*** Data supplied Section Begins ***

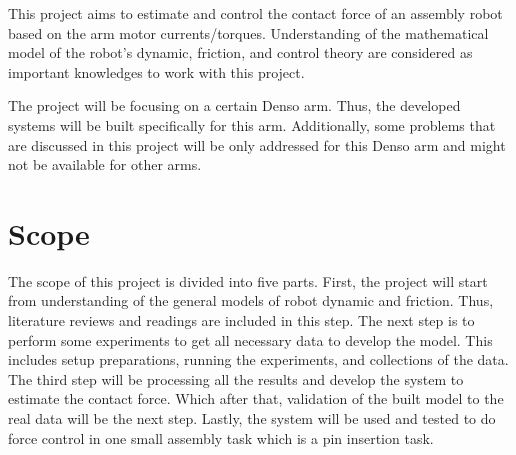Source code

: This project aims to estimate and control the contact force of an assembly robot based on the arm motor currents/torques. Understanding of the mathematical model of the robot’s dynamic, friction, and control theory are considered as important knowledges to work with this project.

The project will be focusing on a certain Denso arm. Thus, the developed systems will be built specifically for this arm. Additionally, some problems that are discussed in this project will be only addressed for this Denso arm and might not be available for other arms.


\section{Scope}


The scope of this project is divided into five parts. First, the project will start from understanding of the general models of robot dynamic and friction. Thus, literature reviews and readings are included in this step. The next step is to perform some experiments to get all necessary data to develop the model. This includes setup preparations, running the experiments, and collections of the data. The third step will be processing all the results and develop the system to estimate the contact force. Which after that, validation of the built model to the real data will be the next step. Lastly, the system will be used and tested to do force control in one small assembly task which is a pin insertion task.
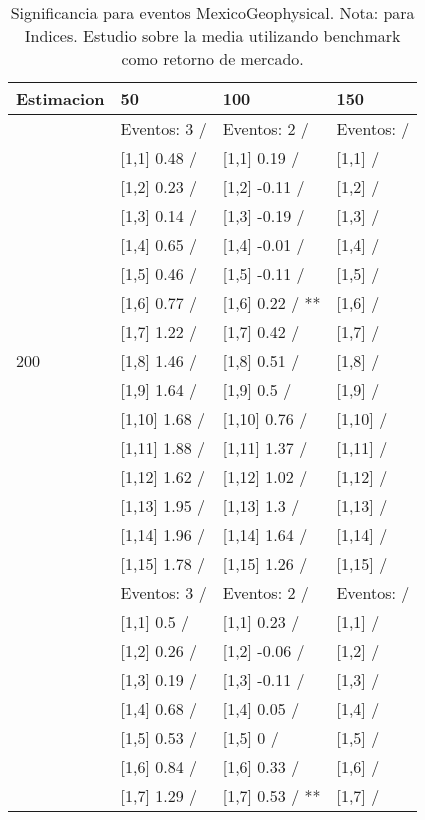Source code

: \begin{table}

\caption{Significancia para eventos MexicoGeophysical. Nota: para Indices. Estudio sobre la media utilizando benchmark como retorno de mercado.}
\centering
\begin{tabular}[t]{llll}
\toprule
Estimacion & 50 & 100 & 150\\
\midrule
 & Eventos:  3 / & Eventos:  2 / & Eventos:   /\\
 & {}[1,1] 0.48  / & {}[1,1] 0.19  / & {}[1,1]  /\\
 & {}[1,2] 0.23  / & {}[1,2] -0.11  / & {}[1,2]  /\\
 & {}[1,3] 0.14  / & {}[1,3] -0.19  / & {}[1,3]  /\\
 & {}[1,4] 0.65  / & {}[1,4] -0.01  / & {}[1,4]  /\\
\addlinespace
 & {}[1,5] 0.46  / & {}[1,5] -0.11  / & {}[1,5]  /\\
 & {}[1,6] 0.77  / & {}[1,6] 0.22  / ** & {}[1,6]  /\\
 & {}[1,7] 1.22  / & {}[1,7] 0.42  / & {}[1,7]  /\\
200 & {}[1,8] 1.46  / & {}[1,8] 0.51  / & {}[1,8]  /\\
 & {}[1,9] 1.64  / & {}[1,9] 0.5  / & {}[1,9]  /\\
\addlinespace
 & {}[1,10] 1.68  / & {}[1,10] 0.76  / & {}[1,10]  /\\
 & {}[1,11] 1.88  / & {}[1,11] 1.37  / & {}[1,11]  /\\
 & {}[1,12] 1.62  / & {}[1,12] 1.02  / & {}[1,12]  /\\
 & {}[1,13] 1.95  / & {}[1,13] 1.3  / & {}[1,13]  /\\
 & {}[1,14] 1.96  / & {}[1,14] 1.64  / & {}[1,14]  /\\
\addlinespace
 & {}[1,15] 1.78  / & {}[1,15] 1.26  / & {}[1,15]  /\\
 & Eventos:  3 / & Eventos:  2 / & Eventos:   /\\
 & {}[1,1] 0.5  / & {}[1,1] 0.23  / & {}[1,1]  /\\
 & {}[1,2] 0.26  / & {}[1,2] -0.06  / & {}[1,2]  /\\
 & {}[1,3] 0.19  / & {}[1,3] -0.11  / & {}[1,3]  /\\
\addlinespace
 & {}[1,4] 0.68  / & {}[1,4] 0.05  / & {}[1,4]  /\\
 & {}[1,5] 0.53  / & {}[1,5] 0  / & {}[1,5]  /\\
 & {}[1,6] 0.84  / & {}[1,6] 0.33  / & {}[1,6]  /\\
 & {}[1,7] 1.29  / & {}[1,7] 0.53  / ** & {}[1,7]  /\\

\end{tabular}
\end{table}
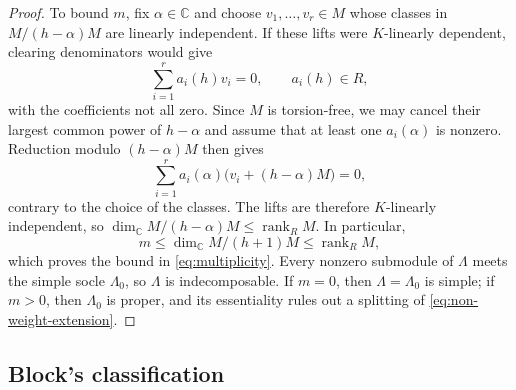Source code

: \documentclass[11pt,reqno]{amsart}
\numberwithin{equation}{section}
\newcommand{\C}{\mathbb C}
\DeclareMathOperator{\rank}{rank}
\theoremstyle{definition}
\theoremstyle{remark}
\begin{document}
\begin{proof}
To bound \(m\), fix \(\alpha\in\C\) and choose
\(v_1,\ldots,v_r\in M\) whose classes in
\(M/(h-\alpha)M\) are linearly independent.
If these lifts were \(K\)-linearly dependent, clearing denominators
would give
\[
\sum_{i=1}^r a_i(h)v_i=0,\qquad a_i(h)\in R,
\]
with the coefficients not all zero. Since \(M\) is torsion-free,
we may cancel their largest common power of \(h-\alpha\) and
assume that at least one \(a_i(\alpha)\) is nonzero. Reduction modulo
\((h-\alpha)M\) then gives
\[
\sum_{i=1}^r a_i(\alpha)\bigl(v_i+(h-\alpha)M\bigr)=0,
\]
contrary to the choice of the classes. The lifts are therefore
\(K\)-linearly independent, so
\(\dim_\C M/(h-\alpha)M\le\rank_R M\). In particular,
\[
m\le\dim_\C M/(h+1)M\le\rank_R M,
\]
which proves the bound in \eqref{eq:multiplicity}.
Every nonzero submodule of \(\Lambda\) meets the simple socle
\(\Lambda_0\), so \(\Lambda\) is indecomposable. If \(m=0\),
then \(\Lambda=\Lambda_0\) is simple; if \(m>0\), then
\(\Lambda_0\) is proper, and its essentiality rules out a
splitting of \eqref{eq:non-weight-extension}.
\end{proof}

\subsection{Block's classification}\label{subsec:block}
\end{document}
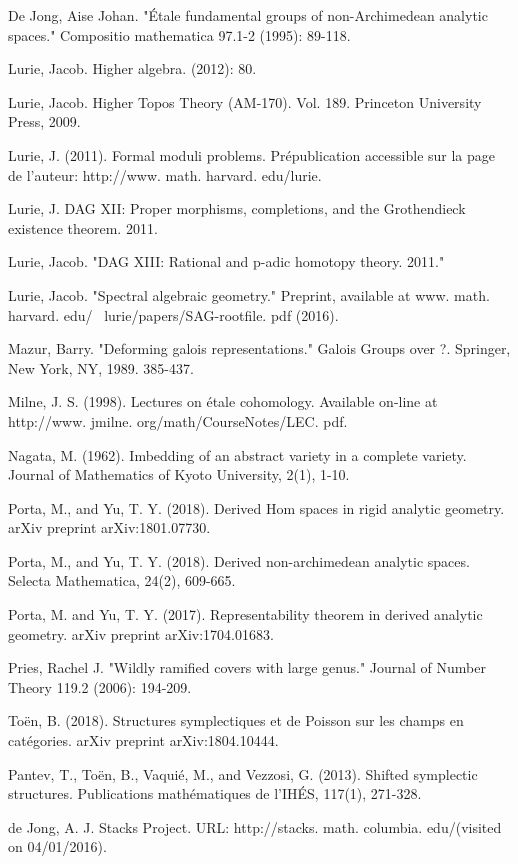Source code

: \documentclass[10pt,a4paper]{amsart}
\numberwithin{equation}{subsection}
\theoremstyle{plain}
\theoremstyle{definition}
\theoremstyle{remark}
\numberwithin{equation}{section}
\begin{document}
\begin{thebibliography}{10}
De Jong, Aise Johan. "\'Etale fundamental groups of non-Archimedean analytic spaces." Compositio mathematica 97.1-2 (1995): 89-118.

Lurie, Jacob. Higher algebra. (2012): 80.

Lurie, Jacob. Higher Topos Theory (AM-170). Vol. 189. Princeton University Press, 2009.

Lurie, J. (2011). Formal moduli problems. Pr\'epublication accessible sur la page de l'auteur: http://www. math. harvard. edu/lurie.

Lurie, J. DAG XII: Proper morphisms, completions, and the Grothendieck existence theorem. 2011.

Lurie, Jacob. "DAG XIII: Rational and p-adic homotopy theory. 2011."

Lurie, Jacob. "Spectral algebraic geometry." Preprint, available at www. math. harvard. edu/~ lurie/papers/SAG-rootfile. pdf (2016).


Mazur, Barry. "Deforming galois representations." Galois Groups over ?. Springer, New York, NY, 1989. 385-437.

Milne, J. S. (1998). Lectures on \'etale cohomology. Available on-line at http://www. jmilne. org/math/CourseNotes/LEC. pdf.

Nagata, M. (1962). Imbedding of an abstract variety in a complete variety. Journal of Mathematics of Kyoto University, 2(1), 1-10.

Porta, M., and Yu, T. Y. (2018). Derived Hom spaces in rigid analytic geometry. arXiv preprint arXiv:1801.07730.

Porta, M., and Yu, T. Y. (2018). Derived non-archimedean analytic spaces. Selecta Mathematica, 24(2), 609-665.

Porta, M. and  Yu, T. Y. (2017). Representability theorem in derived analytic geometry. arXiv preprint arXiv:1704.01683.

Pries, Rachel J. "Wildly ramified covers with large genus." Journal of Number Theory 119.2 (2006): 194-209.

To\"en, B. (2018). Structures symplectiques et de Poisson sur les champs en cat\'egories. arXiv preprint arXiv:1804.10444.

Pantev, T., To\"en, B., Vaqui\'e, M., and Vezzosi, G. (2013). Shifted symplectic structures. Publications math\'ematiques de l'IH\'ES, 117(1), 271-328.

de Jong, A. J. Stacks Project. URL: http://stacks. math. columbia. edu/(visited on 04/01/2016).


\end{thebibliography}
\end{document}
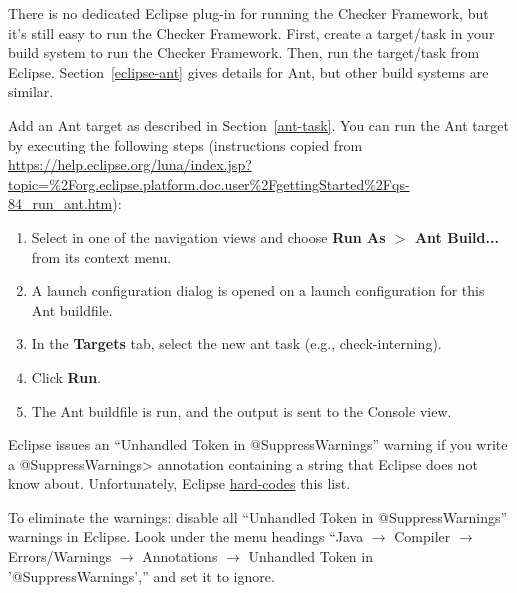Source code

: There is no dedicated Eclipse plug-in for running the Checker Framework,
but it's still easy to run the Checker Framework.  First, create a
target/task in your build system to run the Checker Framework.  Then, run
the target/task from Eclipse.  Section~\ref{eclipse-ant} gives details for
Ant, but other build systems are similar.



Add an Ant target as described in Section~\ref{ant-task}.  You can
run the Ant target by executing the following steps
(instructions copied from
{\codesize\url{https://help.eclipse.org/luna/index.jsp?topic=%2Forg.eclipse.platform.doc.user%2FgettingStarted%2Fqs-84_run_ant.htm}}):

\begin{enumerate}

\item
  Select  in one of the navigation views and choose
  {\bf Run As $>$ Ant Build...} from its context menu.

\item
  A launch configuration dialog is opened on a launch configuration
  for this Ant buildfile.

\item
  In the {\bf Targets} tab, select the new ant task (e.g., check-interning).

\item
  Click {\bf Run}.

\item
  The Ant buildfile is run, and the output is sent to the Console view.

\end{enumerate}



Eclipse issues an ``Unhandled Token in @SuppressWarnings'' warning if you
write a \<@SuppressWarnings> annotation containing a string that Eclipse does not
know about.  Unfortunately, Eclipse
\href{https://bugs.eclipse.org/bugs/show_bug.cgi?id=122475}{hard-codes}
this list.

To eliminate the warnings:
disable all ``Unhandled Token in @SuppressWarnings'' warnings in Eclipse.
Look under the menu headings
``Java $\rightarrow$ Compiler $\rightarrow$ Errors/Warnings $\rightarrow$
Annotations $\rightarrow$ Unhandled Token in '@SuppressWarnings',''
and set it to ignore.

*** Data supplied Section Ends ***

Which lines of the entries contain "gives"? Count them and write only the number.

* Result of this exercise: 2